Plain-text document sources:
═══

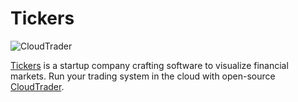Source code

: # Tickers

![CloudTrader](https://www.cloudtrader.com/img/social/github/header.png)

[Tickers](https://www.tickers.com) is a startup company crafting software to visualize financial markets. Run your trading system in the cloud with open-source [CloudTrader](https://github.com/cloudtrading/cloudtrader).
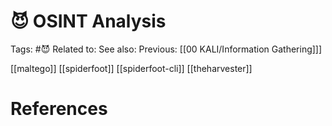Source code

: # 😈 OSINT Analysis

Tags: #😈
Related to: 
See also: 
Previous: [[00 KALI/Information Gathering]]]

[[maltego]]
[[spiderfoot]]
[[spiderfoot-cli]]
[[theharvester]]


# References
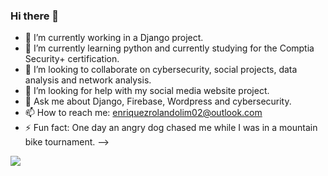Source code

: ### Hi there 👋

- 🔭 I’m currently working in a Django project.
- 🌱 I’m currently learning python and currently studying for the Comptia Security+ certification.
- 👯 I’m looking to collaborate on cybersecurity, social projects, data analysis and network analysis.
- 🤔 I’m looking for help with my social media website project.
- 💬 Ask me about Django, Firebase, Wordpress and cybersecurity.
- 📫 How to reach me: enriquezrolandolim02@outlook.com
- ⚡ Fun fact: One day an angry dog chased me while I was in a mountain bike tournament.
-->

<img src="https://github-readme-stats.vercel.app/api?username=Mr-Rolando7013&&show_icons=true&title_color=ffffff&icon_color=bb2acf&text_color=daf7dc&bg_color=151515">
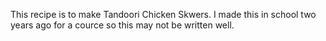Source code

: This recipe is to make Tandoori Chicken Skwers. I made this in school two years ago for a cource so this may not be written well.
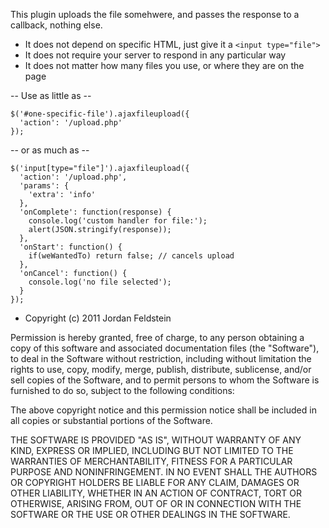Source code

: This plugin uploads the file somehwere, and passes the
response to a callback, nothing else. 

- It does not depend on specific HTML, just give it a `<input type="file">`
- It does not require your server to respond in any particular way
- It does not matter how many files you use, or where they are on the page

-- Use as little as --

    $('#one-specific-file').ajaxfileupload({
      'action': '/upload.php'
    });

-- or as much as --

    $('input[type="file"]').ajaxfileupload({
      'action': '/upload.php',
      'params': {
        'extra': 'info'
      },
      'onComplete': function(response) {
        console.log('custom handler for file:');
        alert(JSON.stringify(response));
      },
      'onStart': function() {
        if(weWantedTo) return false; // cancels upload
      },
      'onCancel': function() {
        console.log('no file selected');
      }
    });


* Copyright (c) 2011 Jordan Feldstein

Permission is hereby granted, free of charge, to any person obtaining a copy of this software and associated documentation files (the "Software"), to deal in the Software without restriction, including without limitation the rights to use, copy, modify, merge, publish, distribute, sublicense, and/or sell copies of the Software, and to permit persons to whom the Software is furnished to do so, subject to the following conditions:

The above copyright notice and this permission notice shall be included in all copies or substantial portions of the Software.

THE SOFTWARE IS PROVIDED "AS IS", WITHOUT WARRANTY OF ANY KIND, EXPRESS OR IMPLIED, INCLUDING BUT NOT LIMITED TO THE WARRANTIES OF MERCHANTABILITY, FITNESS FOR A PARTICULAR PURPOSE AND NONINFRINGEMENT. IN NO EVENT SHALL THE AUTHORS OR COPYRIGHT HOLDERS BE LIABLE FOR ANY CLAIM, DAMAGES OR OTHER LIABILITY, WHETHER IN AN ACTION OF CONTRACT, TORT OR OTHERWISE, ARISING FROM, OUT OF OR IN CONNECTION WITH THE SOFTWARE OR THE USE OR OTHER DEALINGS IN THE SOFTWARE.
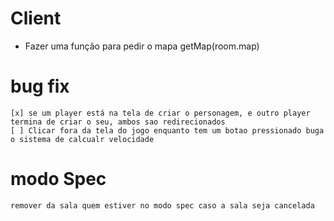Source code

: # Client
- Fazer uma função para pedir o mapa getMap(room.map)

# bug fix
    [x] se um player está na tela de criar o personagem, e outro player termina de criar o seu, ambos sao redirecionados
    [ ] Clicar fora da tela do jogo enquanto tem um botao pressionado buga o sistema de calcualr velocidade


# modo Spec
    remover da sala quem estiver no modo spec caso a sala seja cancelada
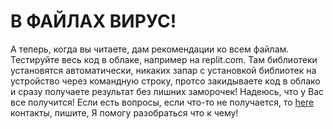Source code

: # В ФАЙЛАХ ВИРУС!

А теперь, когда вы читаете, дам рекомендации ко всем файлам. Тестируйте весь код в облаке, например на replit.com. Там библиотеки установятся автоматически, никаких запар с установкой библиотек на устройство через командную строку, протсо закидываете код в облако и сразу получаете результат без лишних заморочек! Надеюсь, что у Вас все получится!
Если есть вопросы, если что-то не получается, то <a href="inspire300.ru/contact">here</a> контакты, пишите, Я помогу разобраться что к чему!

═══

Aim of the exercise: If a line of the records above holds the string "type", count it; then state only how many such lines there are.

Solution: 2